In [17]:
import os
import pandas as pd
import sys
import time
import datetime
import time
from collections import defaultdict
import numpy as np

## 인자값 입력
### 1) 충/방전 분류 +환경데이터 병합 데이터파일이 있는 디렉토리 경로

In [18]:
_file_input_path = './data'

In [19]:
# 두 형식을 모두 지원하도록 동적 처리
def to_seconds(date_str):
    if '.' in date_str:
        date_obj = datetime.datetime.strptime(date_str, "%Y-%m-%d %H:%M:%S.%f")
    elif len(date_str) >= 23:
        date_obj = datetime.datetime.strptime(date_str, "%Y-%m-%d %H:%M:%S:%f")
    else:
        date_obj = datetime.datetime.strptime(date_str, "%Y-%m-%d %H:%M:%S")
    return date_obj.timestamp()


def printProgressBar(iteration, total, prefix = 'Progress', suffix = 'Complete',\
                      decimals = 1, length = 50, fill = '█'): 
    # 작업의 진행상황을 표시
    percent = ("{0:." + str(decimals) + "f}").format(100 * (iteration / float(total)))
    filledLength = int(length * iteration // total)
    bar = fill * filledLength + '-' * (length - filledLength)
    print('\r%s |%s| %s%% %s' %(prefix, bar, percent, suffix), end='\r')
    sys.stdout.flush()
    if iteration == total:
        print()


def recursive_search_dir(_nowDir, _filelist, _form = 'csv'):
    dir_list = []  # 현재 디렉토리의 서브디렉토리가 담길 list
    if _nowDir[-1] == '/':
        _nowDir = _nowDir[0:-1]
    f_list = os.listdir(_nowDir)
    for fname in f_list:
        if os.path.isdir(_nowDir + "/" + fname):
            dir_list.append(_nowDir + "/" + fname)
        elif os.path.isfile(_nowDir + "/" + fname):
            file_extension = os.path.splitext(fname)[1]
            if file_extension == '.' + _form.lower() or file_extension == '.' + _form.upper():  # csv
                _filelist.append(_nowDir + "/" + fname)
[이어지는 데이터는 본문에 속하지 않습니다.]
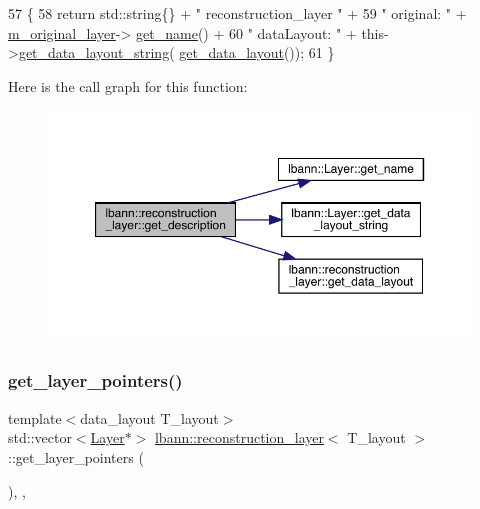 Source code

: \begin{DoxyCode}
57                                              \{
58     \textcolor{keywordflow}{return} std::string\{\} + \textcolor{stringliteral}{" reconstruction\_layer "} +
59                            \textcolor{stringliteral}{" original: "} + \hyperlink{classlbann_1_1reconstruction__layer_a077a29792de2a39015da8b18120a00e3}{m\_original\_layer}->
      \hyperlink{classlbann_1_1Layer_a80027550202fa7dbb1dd55fa8a66c84b}{get\_name}() +
60                            \textcolor{stringliteral}{" dataLayout: "} + this->\hyperlink{classlbann_1_1Layer_ae3f4a5602df821f4221614b1e3782dc1}{get\_data\_layout\_string}(
      \hyperlink{classlbann_1_1reconstruction__layer_a7516698ae3de4cea311ec17685a0b60a}{get\_data\_layout}());
61   \}
\end{DoxyCode}
Here is the call graph for this function\+:\nopagebreak
\begin{figure}[H]
\begin{center}
\leavevmode
\includegraphics[width=350pt]{classlbann_1_1reconstruction__layer_a738c3f06ea3cee1e8b11672fde6b594e_cgraph}
\end{center}
\end{figure}
\mbox{\label{classlbann_1_1reconstruction__layer_a52f5ebe2f2716b8cab5e768b1b82c3d0}} 
\subsubsection{\texorpdfstring{get\+\_\+layer\+\_\+pointers()}{get\_layer\_pointers()}}
{\footnotesize\ttfamily template$<$data\+\_\+layout T\+\_\+layout$>$ \\
std\+::vector$<$\hyperlink{classlbann_1_1Layer}{Layer}$\ast$$>$ \hyperlink{classlbann_1_1reconstruction__layer}{lbann\+::reconstruction\+\_\+layer}$<$ T\+\_\+layout $>$\+::get\+\_\+layer\+\_\+pointers (\begin{DoxyParamCaption}{ }\end{DoxyParamCaption})\hspace{0.3cm}{\ttfamily [inline]}, {\ttfamily [override]}, {\ttfamily [virtual]}}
    for toDir in dir_list:
        recursive_search_dir(toDir, _filelist, _form)

In [22]:
file_list = []
recursive_search_dir(_file_input_path, file_list)

charge_statistic_df = pd.DataFrame(columns=[
    "car_id", "car_type", "charge_type", "start_time", "end_time", "soh", "p_volt", "p_current",
    "cell_volt_diff", "soc_start", "soc_end", "soc_quan", "period", "charge_discharge_speed",
    "power_quan", "power_per_hour", "power_per_soc", "module_temp",
    "temperature", "mileage", "accum_mileage", "km_per_kWh", 'speed_0', 'speed_0_30', 'speed_30_60', 'speed_60_90', 'speed_90_180', "model_year", "model_month"
])

cnt = 1
t_cnt = len(file_list)
for csv_file in file_list:
    printProgressBar(cnt, t_cnt)
    # 차량id, 차종, 급속/완속/방전 타입, 구간 시작시간, 구간 끝 시간, soh 평균, 팩 전압 평균, 팩 전류 평균, 
    # 셀 최대/최소 전압차 평균, soc 시작 값, soc 끝 값, soc 충/방전 량, 구간 기간(초), 1시간당 SOC 충방전 속도,
    # 소모/충전 전력 량, 1시간당 소모/충전된 전력량, SOC 1%당 소모/충전된 전력 량, 모듈 1~4 평균 온도 평균,
    # 기온 평균, 구간 주행거리, 누적 주행거리, 전비, 연식(년), 연식(월)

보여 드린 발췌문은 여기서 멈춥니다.